12.16 Spanner in the works.

*GERMANY REJECTS GREEK EXTENSION PROPOSAL, GOVT OFFICIAL SAYS

— lemasabachthani (@lemasabachthani) February 19, 2015

*GREEK PLAN SEEKS BRIDGE FUNDING W/O FULFILLING PROGRAM: JAEGER

— lemasabachthani (@lemasabachthani) February 19, 2015

*GREEK PLAN SEEKS BRIDGE FUNDING W/O FULFILLING PROGRAM: JAEGER

— lemasabachthani (@lemasabachthani) February 19, 2015

12.10 If Greece had conceded some significant ground to the EU, it could now lead the way for its creditors to provide the “flexibility” they have previously offered the country as long as it remained in the programme.

This was the main message coming from the head of the eurogroup on Monday, and if the country has blinked, it sounds like even some German officials are now predisposed to offer the country some wiggle room.

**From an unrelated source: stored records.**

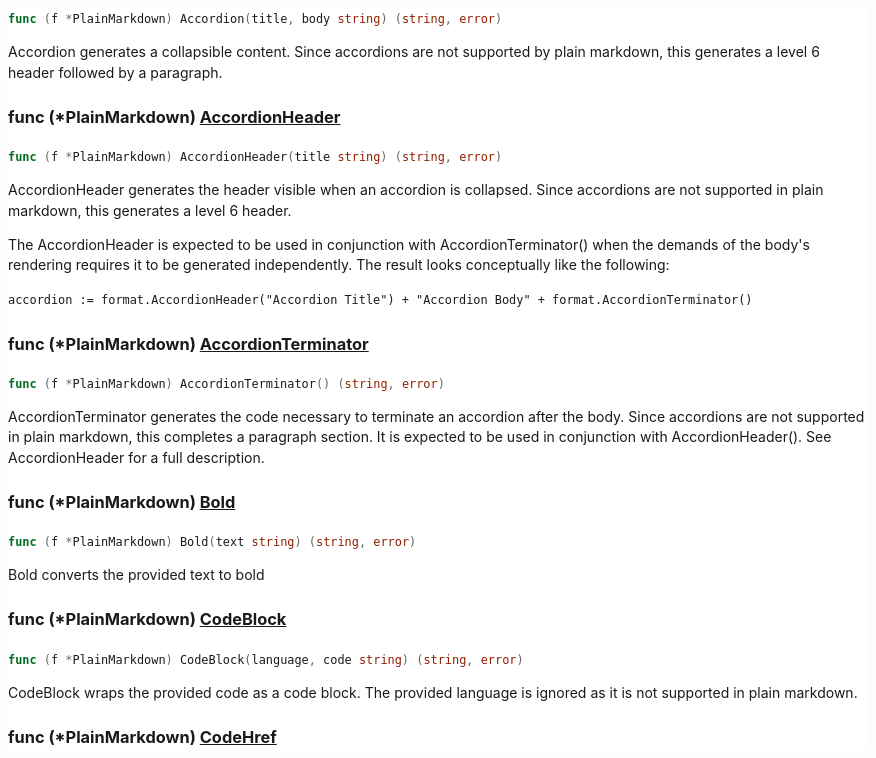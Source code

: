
 ```go
func (f *PlainMarkdown) Accordion(title, body string) (string, error)
```

Accordion generates a collapsible content\. Since accordions are not supported by plain markdown\, this generates a level 6 header followed by a paragraph\.

### func \(\*PlainMarkdown\) [AccordionHeader](https://github.com/10xLabs/gomarkdoc/blob/master/format/plain.go#L81)

```go
func (f *PlainMarkdown) AccordionHeader(title string) (string, error)
```

AccordionHeader generates the header visible when an accordion is collapsed\. Since accordions are not supported in plain markdown\, this generates a level 6 header\.

The AccordionHeader is expected to be used in conjunction with AccordionTerminator\(\) when the demands of the body's rendering requires it to be generated independently\. The result looks conceptually like the following:

```
accordion := format.AccordionHeader("Accordion Title") + "Accordion Body" + format.AccordionTerminator()
```

### func \(\*PlainMarkdown\) [AccordionTerminator](https://github.com/10xLabs/gomarkdoc/blob/master/format/plain.go#L89)

```go
func (f *PlainMarkdown) AccordionTerminator() (string, error)
```

AccordionTerminator generates the code necessary to terminate an accordion after the body\. Since accordions are not supported in plain markdown\, this completes a paragraph section\. It is expected to be used in conjunction with AccordionHeader\(\)\. See AccordionHeader for a full description\.

### func \(\*PlainMarkdown\) [Bold](https://github.com/10xLabs/gomarkdoc/blob/master/format/plain.go#L15)

```go
func (f *PlainMarkdown) Bold(text string) (string, error)
```

Bold converts the provided text to bold

### func \(\*PlainMarkdown\) [CodeBlock](https://github.com/10xLabs/gomarkdoc/blob/master/format/plain.go#L21)

```go
func (f *PlainMarkdown) CodeBlock(language, code string) (string, error)
```

CodeBlock wraps the provided code as a code block\. The provided language is ignored as it is not supported in plain markdown\.

### func \(\*PlainMarkdown\) [CodeHref](https://github.com/10xLabs/gomarkdoc/blob/master/format/plain.go#L45)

SENIOR GERMAN SOCIAL DEMOCRAT EUROGROUP CAN NOW CONSIDER HOW TO EASE BURDEN ON GREECE / BOOM!!!

— Pauly@spz_trader (@spz_trader) February 19, 2015

12.05 Is this letter a breakthrough or are the Greeks standing their ground and couching it in more conciliatory language? Opinion is split

Fight still to be had: ‘appropriate primary fiscal surpluses… assist in attainment of targets take into account present economic situation’

— Bruno Waterfield (@BrunoBrussels) February 19, 2015

Fight still to be had: ‘appropriate primary fiscal surpluses… assist in attainment of targets take into account present economic situation’

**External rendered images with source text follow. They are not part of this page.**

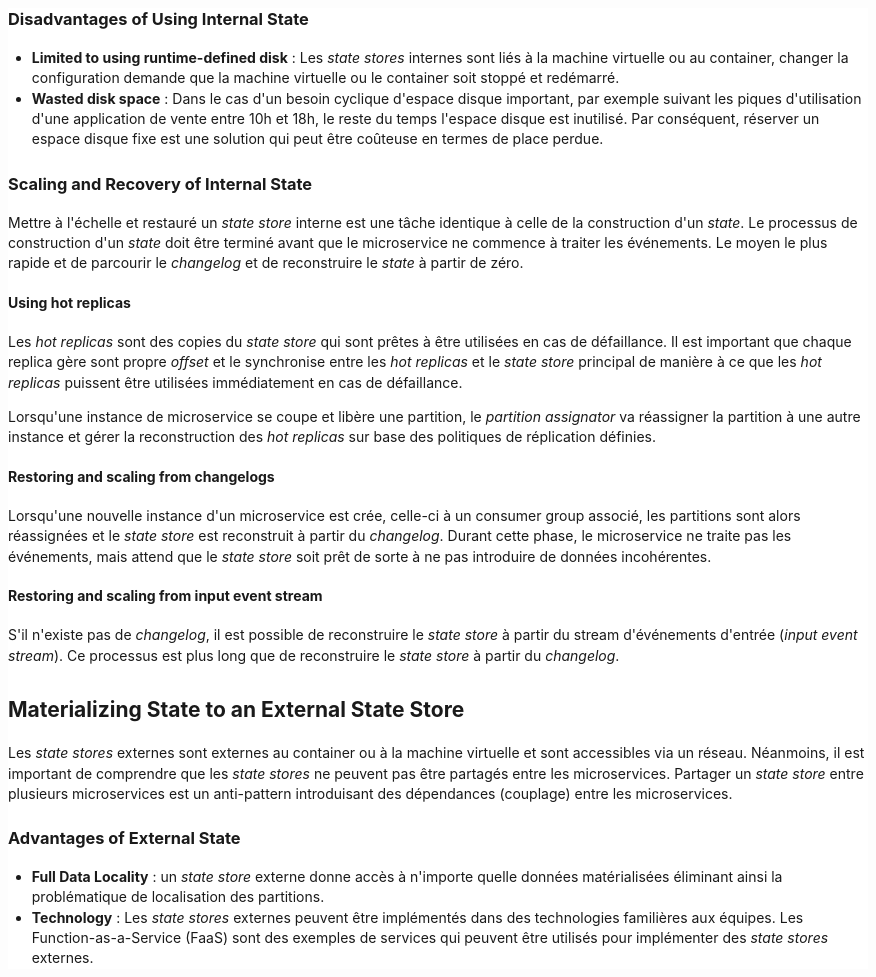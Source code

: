 ### Disadvantages of Using Internal State

- **Limited to using runtime-defined disk** : Les _state stores_ internes sont liés à la machine virtuelle ou au container, changer la configuration demande que la machine virtuelle ou le container soit stoppé et redémarré.
- **Wasted disk space** : Dans le cas d'un besoin cyclique d'espace disque important, par exemple suivant les piques d'utilisation d'une application de vente entre 10h et 18h, le reste du temps l'espace disque est inutilisé. Par conséquent, réserver un espace disque fixe est une solution qui peut être coûteuse en termes de place perdue.

### Scaling and Recovery of Internal State

Mettre à l'échelle et restauré un _state store_ interne est une tâche identique à celle de la construction d'un _state_. Le processus de construction d'un _state_ doit être terminé avant que le microservice ne commence à traiter les événements. Le moyen le plus rapide et de parcourir le _changelog_ et de reconstruire le _state_ à partir de zéro.

#### Using hot replicas

Les _hot replicas_ sont des copies du _state store_ qui sont prêtes à être utilisées en cas de défaillance. Il est important que chaque replica gère sont propre _offset_ et le synchronise entre les _hot replicas_ et le _state store_ principal de manière à ce que les _hot replicas_ puissent être utilisées immédiatement en cas de défaillance.

Lorsqu'une instance de microservice se coupe et libère une partition, le _partition assignator_ va réassigner la partition à une autre instance et gérer la reconstruction des _hot replicas_ sur base des politiques de réplication définies.

#### Restoring and scaling from changelogs

Lorsqu'une nouvelle instance d'un microservice est crée, celle-ci à un consumer group associé, les partitions sont alors réassignées et le _state store_ est reconstruit à partir du _changelog_. Durant cette phase, le microservice ne traite pas les événements, mais attend que le _state store_ soit prêt de sorte à ne pas introduire de données incohérentes.

#### Restoring and scaling from input event stream

S'il n'existe pas de _changelog_, il est possible de reconstruire le _state store_ à partir du stream d'événements d'entrée (_input event stream_). Ce processus est plus long que de reconstruire le _state store_ à partir du _changelog_.

## Materializing State to an External State Store

Les _state stores_ externes sont externes au container ou à la machine virtuelle et sont accessibles via un réseau. Néanmoins, il est important de comprendre que les _state stores_ ne peuvent pas être partagés entre les microservices. Partager un _state store_ entre plusieurs microservices est un anti-pattern introduisant des dépendances (couplage) entre les microservices.

### Advantages of External State

- **Full Data Locality** : un _state store_ externe donne accès à n'importe quelle données matérialisées éliminant ainsi la problématique de localisation des partitions.
- **Technology** : Les _state stores_ externes peuvent être implémentés dans des technologies familières aux équipes. Les Function-as-a-Service (FaaS) sont des exemples de services qui peuvent être utilisés pour implémenter des _state stores_ externes.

— Bruno Waterfield (@BrunoBrussels) February 19, 2015

Juncker: “sees this letter as a positive sign, which, in his assessment, could pave the way for a reasonable compromise”

— Duncan Weldon (@DuncanWeldon) February 19, 2015

If latest reports are true, Greek gov’t has basically capitulated. Domestic political fallout will be interesting to watch. #Greece

— Vincenzo Scarpetta (@LondonerVince) February 19, 2015

12.00 A text of Greece’s proposal made to Brussels has been released in full HERE .

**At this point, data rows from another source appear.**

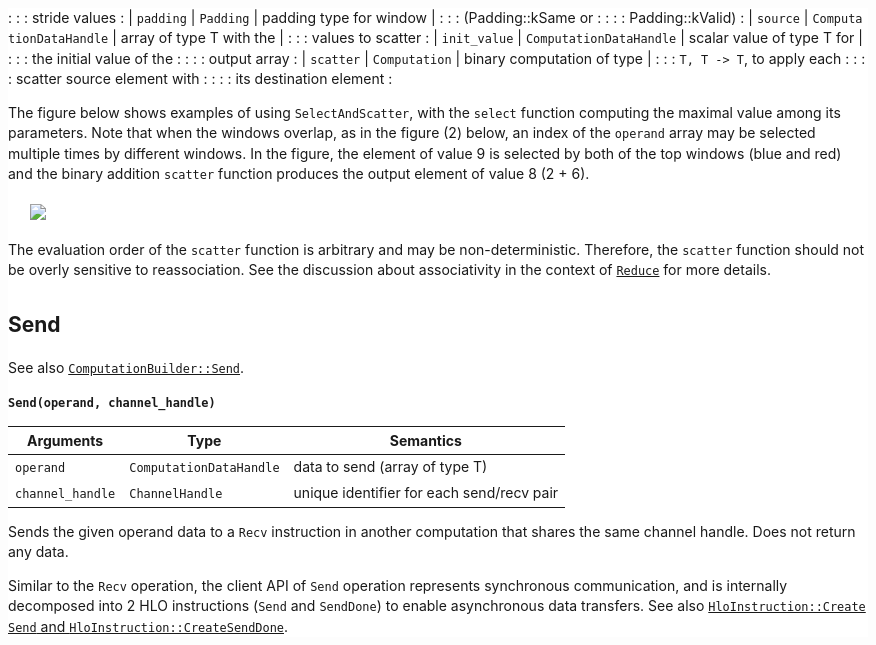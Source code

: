 :                     :                         : stride values                :
| `padding`           | `Padding`               | padding type for window      |
:                     :                         : (Padding\:\:kSame or         :
:                     :                         : Padding\:\:kValid)           :
| `source`            | `ComputationDataHandle` | array of type T with the     |
:                     :                         : values to scatter            :
| `init_value`        | `ComputationDataHandle` | scalar value of type T for   |
:                     :                         : the initial value of the     :
:                     :                         : output array                 :
| `scatter`           | `Computation`           | binary computation of type   |
:                     :                         : `T, T -> T`, to apply each   :
:                     :                         : scatter source element with  :
:                     :                         : its destination element      :

The figure below shows examples of using `SelectAndScatter`, with the `select`
function computing the maximal value among its parameters. Note that when the
windows overlap, as in the figure (2) below, an index of the `operand` array may
be selected multiple times by different windows. In the figure, the element of
value 9 is selected by both of the top windows (blue and red) and the binary
addition `scatter` function produces the output element of value 8 (2 + 6).

<div style="width:95%; margin:auto; margin-bottom:10px; margin-top:20px;">
  <img style="width:100%"
    src="https://www.tensorflow.org/images/ops_scatter_to_selected_window_element.png">
</div>

The evaluation order of the `scatter` function is arbitrary and may be
non-deterministic. Therefore, the `scatter` function should not be overly
sensitive to reassociation. See the discussion about associativity in the
context of [`Reduce`](#reduce) for more details.

## Send

See also
[`ComputationBuilder::Send`](https://www.tensorflow.org/code/tensorflow/compiler/xla/client/computation_builder.h).

<b> `Send(operand, channel_handle)` </b>

| Arguments        | Type                    | Semantics                        |
| ---------------- | ----------------------- | -------------------------------- |
| `operand`        | `ComputationDataHandle` | data to send (array of type T)   |
| `channel_handle` | `ChannelHandle`         | unique identifier for each send/recv pair |

Sends the given operand data to a `Recv` instruction in another computation
that shares the same channel handle. Does not return any data.

Similar to the `Recv` operation, the client API of `Send` operation represents
synchronous communication, and is internally decomposed into 2 HLO instructions
(`Send` and `SendDone`) to enable asynchronous data transfers. See also
[`HloInstruction::CreateSend` and `HloInstruction::CreateSendDone`](https://www.tensorflow.org/code/tensorflow/compiler/xla/service/hlo_instruction.h).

The areas of dispute seem to centre around the wording of the following:

The purpose of the requested six-month extension of the Agreement’s duration is:

(a) To agree the mutually acceptable financial and administrative terms the implementation of which, in collaboration with the institutions, will stabilise Greece’s fiscal position, attain appropriate primary fiscal surpluses , guarantee debt stability and assist in the attainment of fiscal targets for 2015 that take into account the present economic situation.

(b) To ensure, working closely with our European and international partners, that any new measures be fully funded while refraining from unilateral action that would undermine the fiscal targets, economic recovery and financial stability.

According to one interpretation, the commitment to attain a ” appropriate ” fiscal target means Greece is still demanding a relaxation from a 4.5pc of GDP target to the 1.5pc they need to carry out their election promises.

But the latter clause which refers to “refraining from unilateral action that could undermine fiscal targets ” suggests the government will in fact abide by the current rules.

EU semantics in full play, but neither side will want to look as if they have conceded too much in the negotiations.

11.55 Greek government sources have denied reports they are willing to accept an extension of the bail-out agreement.

This has been the main sticking point with the EU and IMF, with the current government refusing to stick by austerity reforms which it feels has led to a humanitarian crisis in the country.

11.40 Hello and welcome to live coverage of today’s developments between Greece and its creditors.

According to reports, the Greek government has submitted to an extension of its current bail-out programme, and will trigger an emergency meeting of the eurozone’s finance ministers tomorrow.

Reuters are reporting the Syriza government will accept previously controversial targets imposed by its creditors to run a budget surplus, and will accept monitoring from the ‘Institutions’ (formerly known as the Tro).

Should this be the case, it would mark a siginficant climbdown for tthe new government and raise hopes an agreement will be reached before the expiry date of February 28.